Brief —
From the first line to the last, print the records exactly, leaving out the pictures.

------------------------

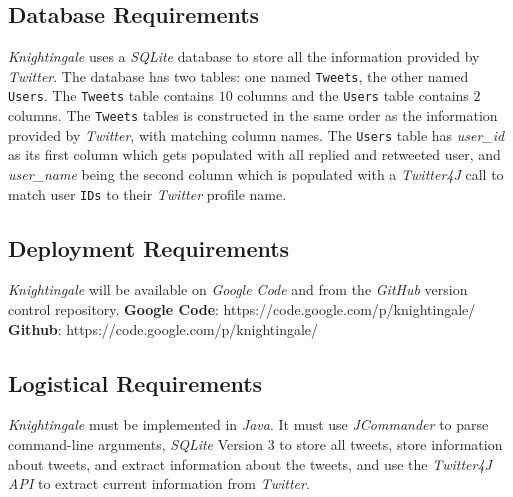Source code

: \documentclass[a4paper, 12pt]{article}
\begin{document}
\subsection{Database Requirements} \label{sec:database}
\begin{adjustwidth}{2em}{0pt}
\textit{Knightingale} uses a \textit{SQLite} database to store all the information provided by \textit{Twitter}. The database has two tables: one named \texttt{Tweets}, the other named \texttt{Users}. The \texttt{Tweets} table contains $10$ columns and the \texttt{Users} table contains $2$ columns. The \texttt{Tweets} tables is constructed in the same order as the information provided by \textit{Twitter}, with matching column names. The \texttt{Users} table has \textit{user\_id} as its first column which gets populated with all replied and retweeted user, and \textit{user\_name} being the second column which is populated with a \textit{Twitter4J} call to match user \texttt{IDs} to their \textit{Twitter} profile name.
\end{adjustwidth}

\subsection{Deployment Requirements} \label{sec:deployment}
\begin{adjustwidth}{2em}{0pt}
\textit{Knightingale} will be available on \textit{Google Code} and from the \textit{GitHub} version control repository. \newline
\noindent \textbf{Google Code}: https://code.google.com/p/knightingale/ \newline
\noindent \textbf{Github}: https://code.google.com/p/knightingale/
\end{adjustwidth}

\subsection{Logistical Requirements} \label{sec:logistic}
\begin{adjustwidth}{2em}{0pt}
\textit{Knightingale} must be implemented in \textit{Java}. It must use \textit{JCommander} to parse command-line arguments, \textit{SQLite} Version $3$ to store all tweets, store information about tweets, and extract information about the tweets, and use the \textit{Twitter4J API} to extract current information from \textit{Twitter}.
\end{adjustwidth} 
\end{document}
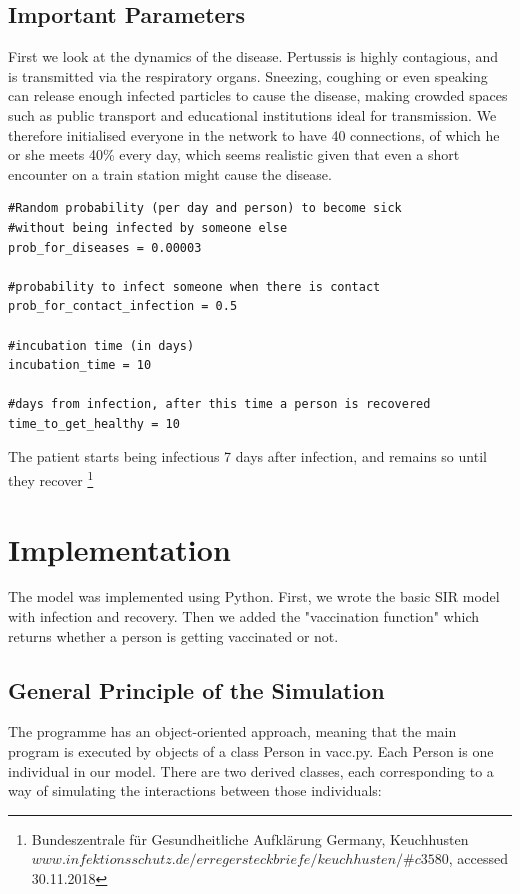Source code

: \documentclass[11pt]{article}
\begin{document}
\subsection{Important Parameters}
First we look at the dynamics of the disease. Pertussis is highly contagious, and is transmitted via the respiratory organs. Sneezing, coughing or even speaking can release enough infected particles to cause the disease, making crowded spaces such as public transport and educational institutions ideal for transmission. We therefore initialised everyone in the network to have 40 connections, of which he or she meets 40\% every day, which seems realistic given that even a short encounter on a train station might cause the disease. 
\begin{lstlisting}
#Random probability (per day and person) to become sick 
#without being infected by someone else
prob_for_diseases = 0.00003 

#probability to infect someone when there is contact
prob_for_contact_infection = 0.5 

#incubation time (in days)
incubation_time = 10
 
#days from infection, after this time a person is recovered
time_to_get_healthy = 10 
\end{lstlisting}

The patient starts being infectious 7 days after infection, and remains so until they recover \footnote{Bundeszentrale für Gesundheitliche Aufklärung Germany, Keuchhusten \break
$www.infektionsschutz.de/erregersteckbriefe/keuchhusten/\#c3580$, accessed 30.11.2018}

\section{Implementation}
The model was implemented using Python. First, we wrote the basic SIR model with infection and recovery. Then we added the "vaccination function" which returns whether a person is getting vaccinated or not. 

\vspace{14px}

\subsection{General Principle of the Simulation}
The programme has an object-oriented approach, meaning that the main program is executed by objects of a class Person in vacc.py. Each Person is one individual in our model. There are two derived classes, each corresponding to a way of simulating the interactions between those individuals:
\vspace{14px}
\end{document}

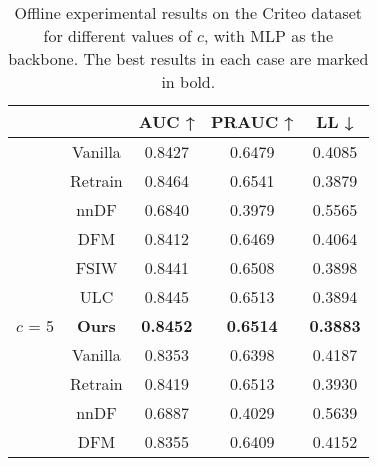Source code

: \begin{table}[htbp]
\caption{Offline experimental results on the Criteo dataset for different values of $c$, with MLP as the backbone. The best results in each case are marked in bold.}
\begin{tabular}{cc|ccc}
\toprule
    \multicolumn{2}{c|}{\textbf{}}                                            & {AUC ↑}                & {PRAUC ↑}              & {LL ↓}                 \\ \midrule
    \multicolumn{1}{c|}{}                                  & {Vanilla} & 0.8427                      & 0.6479                      & 0.4085                      \\
    \multicolumn{1}{c|}{}                                  & {Retrain} & {0.8464} & {0.6541} & {0.3879} \\
     \cline{2-5}
    \multicolumn{1}{c|}{}                                  & {nnDF}    & 0.6840                        & 0.3979                        & 0.5565                        \\
    \multicolumn{1}{c|}{}                                  & {DFM}     & 0.8412                        & 0.6469                        & 0.4064                        \\
    \multicolumn{1}{c|}{}                                  & {FSIW}    & 0.8441                        & 0.6508                        & 0.3898                        \\
    \multicolumn{1}{c|}{}                                  & {ULC}     & 0.8445                        & 0.6513                        & 0.3894                      \\
    \multicolumn{1}{c|}{\multirow{-7}{*}{{$c$ = 5}}}  & \textbf{Ours}    & \textbf{0.8452}               & \textbf{0.6514}               & 
    \textbf{0.3883}             \\ \midrule
    \multicolumn{1}{c|}{}                                  & {Vanilla} & 0.8353                        & 0.6398                        & 0.4187                        \\
    \multicolumn{1}{c|}{}                                  & {Retrain} & {0.8419} & {0.6513} & {0.3930}  \\\cline{2-5}
    \multicolumn{1}{c|}{}                                  & {nnDF}    & 0.6887                        & 0.4029                        & 0.5639                        \\
    \multicolumn{1}{c|}{}                                  & {DFM}     & 0.8355                        & 0.6409                        & 0.4152                        \\

\end{tabular}
\end{table}

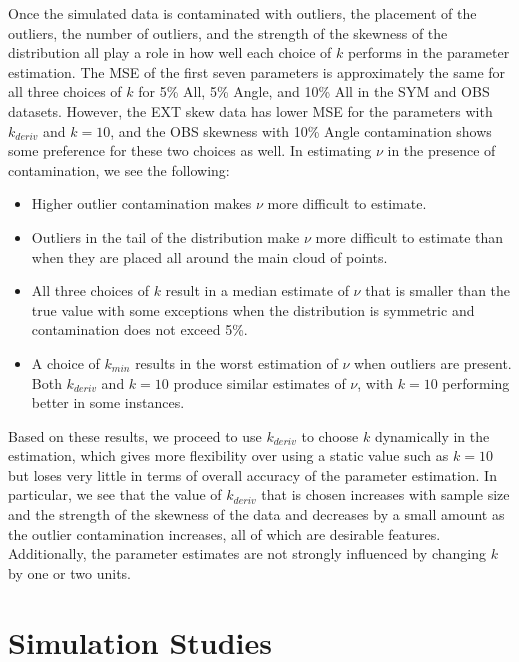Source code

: \documentclass[12pt]{article}
\begin{document}
\begin{doublespacing}
Once the simulated data is contaminated with outliers, the placement of the outliers, the number of outliers, and the strength of the skewness of the distribution all play a role in how well each choice of $k$ performs in the parameter estimation.  The MSE of the first seven parameters is approximately the same for all three choices of $k$ for 5\% All, 5\% Angle, and 10\% All  in the SYM and OBS datasets.  However, the EXT skew data has lower MSE for the parameters with $k_{deriv}$ and $k=10$, and the OBS skewness with 10\% Angle contamination shows some preference for these two choices as well.  In estimating $\nu$ in the presence of contamination, we see the following:
\begin{itemize}
\item Higher outlier contamination makes $\nu$ more difficult to estimate.
\item Outliers in the tail of the distribution make $\nu$ more difficult to estimate than when they are placed all around the main cloud of points.
\item All three choices of $k$ result in a median estimate of $\nu$ that is smaller than the true value with some exceptions when the distribution is symmetric and contamination does not exceed 5\%.
\item A choice of $k_{min}$ results in the worst estimation of $\nu$ when outliers are present.  Both $k_{deriv}$ and $k=10$ produce similar estimates of $\nu$, with $k=10$ performing better in some instances.
\end{itemize}

Based on these results, we proceed to use  $k_{deriv}$ to choose $k$ dynamically in the estimation, which gives more flexibility over using a static value such as $k=10$ but loses very little in terms of overall accuracy of the parameter estimation.  In particular, we see that the value of $k_{deriv}$ that is chosen increases with sample size and the strength of the skewness of the data and decreases by a small amount as the outlier contamination increases, all of which are desirable features.  Additionally, the parameter estimates are not strongly influenced by changing $k$ by one or two units.


\section{{Simulation Studies}}\label{sec:sim}


\end{doublespacing}
\end{document}
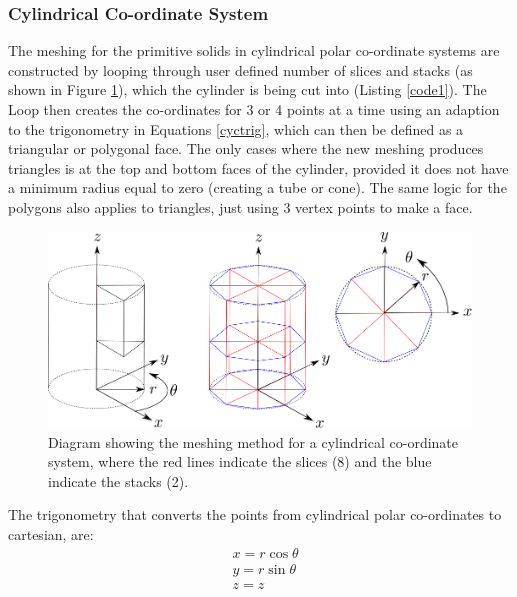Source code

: \documentclass[12pt,a4paper]{article}
\begin{document}
\subsubsection{Cylindrical Co-ordinate System}
\label{cycl}
The meshing for the primitive solids in cylindrical polar co-ordinate systems are constructed by looping through user defined number of slices and stacks (as shown in Figure \ref{cylmeshin}), which the cylinder is being cut into (Listing \ref{code1}). The Loop then creates the co-ordinates for 3 or 4 points at a time using an adaption to the trigonometry in Equations \ref{cyctrig}, which can then be defined as a triangular or polygonal face. The only cases where the new meshing produces triangles is at the top and bottom faces of the cylinder, provided it does not have a minimum radius equal to zero (creating a tube or cone). The same logic for the polygons also applies to triangles, just using 3 vertex points to make a face.

\begin{figure}[h!]
\centering
\includegraphics[scale=0.45]{Images//Coords//cyl.png}
\caption[width=\columnwidth]{Diagram showing the meshing method for a cylindrical co-ordinate system, where the red lines indicate the slices (8) and the blue indicate the stacks (2).}
\label{cylmeshin}
\end{figure}
\vspace{0.3cm}
The trigonometry that converts the points from cylindrical polar co-ordinates to cartesian, are:
\begin{equation}
\begin{aligned}
\label{cyctrig}
& x = r \cos{\theta} \\
& y = r \sin{\theta} \\
& z = z
\end{aligned}
\end{equation}
\end{document}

------------------------

Answer to this task —
Source code

: \documentclass[a4paper, 12pt]{article}
\begin{document}
\subsection{Database Requirements} \label{sec:database}
\begin{adjustwidth}{2em}{0pt}
\textit{Knightingale} uses a \textit{SQLite} database to store all the information provided by \textit{Twitter}. The database has two tables: one named \texttt{Tweets}, the other named \texttt{Users}. The \texttt{Tweets} table contains $10$ columns and the \texttt{Users} table contains $2$ columns. The \texttt{Tweets} tables is constructed in the same order as the information provided by \textit{Twitter}, with matching column names. The \texttt{Users} table has \textit{user\_id} as its first column which gets populated with all replied and retweeted user, and \textit{user\_name} being the second column which is populated with a \textit{Twitter4J} call to match user \texttt{IDs} to their \textit{Twitter} profile name.
\end{adjustwidth}

\subsection{Deployment Requirements} \label{sec:deployment}
\begin{adjustwidth}{2em}{0pt}
\textit{Knightingale} will be available on \textit{Google Code} and from the \textit{GitHub} version control repository. \newline
\noindent \textbf{Google Code}: https://code.google.com/p/knightingale/ \newline
\noindent \textbf{Github}: https://code.google.com/p/knightingale/
\end{adjustwidth}

\subsection{Logistical Requirements} \label{sec:logistic}
\begin{adjustwidth}{2em}{0pt}
\textit{Knightingale} must be implemented in \textit{Java}. It must use \textit{JCommander} to parse command-line arguments, \textit{SQLite} Version $3$ to store all tweets, store information about tweets, and extract information about the tweets, and use the \textit{Twitter4J API} to extract current information from \textit{Twitter}.
\end{adjustwidth} 
\end{document}
Source code

: \documentclass[11pt]{article}
\begin{document}
\subsection{Important Parameters}
First we look at the dynamics of the disease. Pertussis is highly contagious, and is transmitted via the respiratory organs. Sneezing, coughing or even speaking can release enough infected particles to cause the disease, making crowded spaces such as public transport and educational institutions ideal for transmission. We therefore initialised everyone in the network to have 40 connections, of which he or she meets 40\% every day, which seems realistic given that even a short encounter on a train station might cause the disease. 
\begin{lstlisting}
#Random probability (per day and person) to become sick 
#without being infected by someone else
prob_for_diseases = 0.00003 

#probability to infect someone when there is contact
prob_for_contact_infection = 0.5 

#incubation time (in days)
incubation_time = 10
 
#days from infection, after this time a person is recovered
time_to_get_healthy = 10 
\end{lstlisting}

The patient starts being infectious 7 days after infection, and remains so until they recover \footnote{Bundeszentrale für Gesundheitliche Aufklärung Germany, Keuchhusten \break
$www.infektionsschutz.de/erregersteckbriefe/keuchhusten/\#c3580$, accessed 30.11.2018}

\section{Implementation}
The model was implemented using Python. First, we wrote the basic SIR model with infection and recovery. Then we added the "vaccination function" which returns whether a person is getting vaccinated or not. 

\vspace{14px}

\subsection{General Principle of the Simulation}
The programme has an object-oriented approach, meaning that the main program is executed by objects of a class Person in vacc.py. Each Person is one individual in our model. There are two derived classes, each corresponding to a way of simulating the interactions between those individuals:
\vspace{14px}
\end{document}

Source code

: \begin{table}[htbp]
\caption{Offline experimental results on the Criteo dataset for different values of $c$, with MLP as the backbone. The best results in each case are marked in bold.}
\begin{tabular}{cc|ccc}
\toprule
    \multicolumn{2}{c|}{\textbf{}}                                            & {AUC ↑}                & {PRAUC ↑}              & {LL ↓}                 \\ \midrule
    \multicolumn{1}{c|}{}                                  & {Vanilla} & 0.8427                      & 0.6479                      & 0.4085                      \\
    \multicolumn{1}{c|}{}                                  & {Retrain} & {0.8464} & {0.6541} & {0.3879} \\
     \cline{2-5}
    \multicolumn{1}{c|}{}                                  & {nnDF}    & 0.6840                        & 0.3979                        & 0.5565                        \\
    \multicolumn{1}{c|}{}                                  & {DFM}     & 0.8412                        & 0.6469                        & 0.4064                        \\
    \multicolumn{1}{c|}{}                                  & {FSIW}    & 0.8441                        & 0.6508                        & 0.3898                        \\
    \multicolumn{1}{c|}{}                                  & {ULC}     & 0.8445                        & 0.6513                        & 0.3894                      \\
    \multicolumn{1}{c|}{\multirow{-7}{*}{{$c$ = 5}}}  & \textbf{Ours}    & \textbf{0.8452}               & \textbf{0.6514}               & 
    \textbf{0.3883}             \\ \midrule
    \multicolumn{1}{c|}{}                                  & {Vanilla} & 0.8353                        & 0.6398                        & 0.4187                        \\
    \multicolumn{1}{c|}{}                                  & {Retrain} & {0.8419} & {0.6513} & {0.3930}  \\\cline{2-5}
    \multicolumn{1}{c|}{}                                  & {nnDF}    & 0.6887                        & 0.4029                        & 0.5639                        \\
    \multicolumn{1}{c|}{}                                  & {DFM}     & 0.8355                        & 0.6409                        & 0.4152                        \\

\end{tabular}
\end{table}

Source code

: \documentclass[12pt]{article}
\begin{document}
\begin{doublespacing}
Once the simulated data is contaminated with outliers, the placement of the outliers, the number of outliers, and the strength of the skewness of the distribution all play a role in how well each choice of $k$ performs in the parameter estimation.  The MSE of the first seven parameters is approximately the same for all three choices of $k$ for 5\% All, 5\% Angle, and 10\% All  in the SYM and OBS datasets.  However, the EXT skew data has lower MSE for the parameters with $k_{deriv}$ and $k=10$, and the OBS skewness with 10\% Angle contamination shows some preference for these two choices as well.  In estimating $\nu$ in the presence of contamination, we see the following:
\begin{itemize}
\item Higher outlier contamination makes $\nu$ more difficult to estimate.
\item Outliers in the tail of the distribution make $\nu$ more difficult to estimate than when they are placed all around the main cloud of points.
\item All three choices of $k$ result in a median estimate of $\nu$ that is smaller than the true value with some exceptions when the distribution is symmetric and contamination does not exceed 5\%.
\item A choice of $k_{min}$ results in the worst estimation of $\nu$ when outliers are present.  Both $k_{deriv}$ and $k=10$ produce similar estimates of $\nu$, with $k=10$ performing better in some instances.
\end{itemize}

Based on these results, we proceed to use  $k_{deriv}$ to choose $k$ dynamically in the estimation, which gives more flexibility over using a static value such as $k=10$ but loses very little in terms of overall accuracy of the parameter estimation.  In particular, we see that the value of $k_{deriv}$ that is chosen increases with sample size and the strength of the skewness of the data and decreases by a small amount as the outlier contamination increases, all of which are desirable features.  Additionally, the parameter estimates are not strongly influenced by changing $k$ by one or two units.


\section{{Simulation Studies}}\label{sec:sim}


\end{doublespacing}
\end{document}
Source code

: \documentclass[12pt,a4paper]{article}
\begin{document}
\subsubsection{Cylindrical Co-ordinate System}
\label{cycl}
The meshing for the primitive solids in cylindrical polar co-ordinate systems are constructed by looping through user defined number of slices and stacks (as shown in Figure \ref{cylmeshin}), which the cylinder is being cut into (Listing \ref{code1}). The Loop then creates the co-ordinates for 3 or 4 points at a time using an adaption to the trigonometry in Equations \ref{cyctrig}, which can then be defined as a triangular or polygonal face. The only cases where the new meshing produces triangles is at the top and bottom faces of the cylinder, provided it does not have a minimum radius equal to zero (creating a tube or cone). The same logic for the polygons also applies to triangles, just using 3 vertex points to make a face.

\begin{figure}[h!]
\centering
\includegraphics[scale=0.45]{Images//Coords//cyl.png}
\caption[width=\columnwidth]{Diagram showing the meshing method for a cylindrical co-ordinate system, where the red lines indicate the slices (8) and the blue indicate the stacks (2).}
\label{cylmeshin}
\end{figure}
\vspace{0.3cm}
The trigonometry that converts the points from cylindrical polar co-ordinates to cartesian, are:
\begin{equation}
\begin{aligned}
\label{cyctrig}
& x = r \cos{\theta} \\
& y = r \sin{\theta} \\
& z = z
\end{aligned}
\end{equation}
\end{document}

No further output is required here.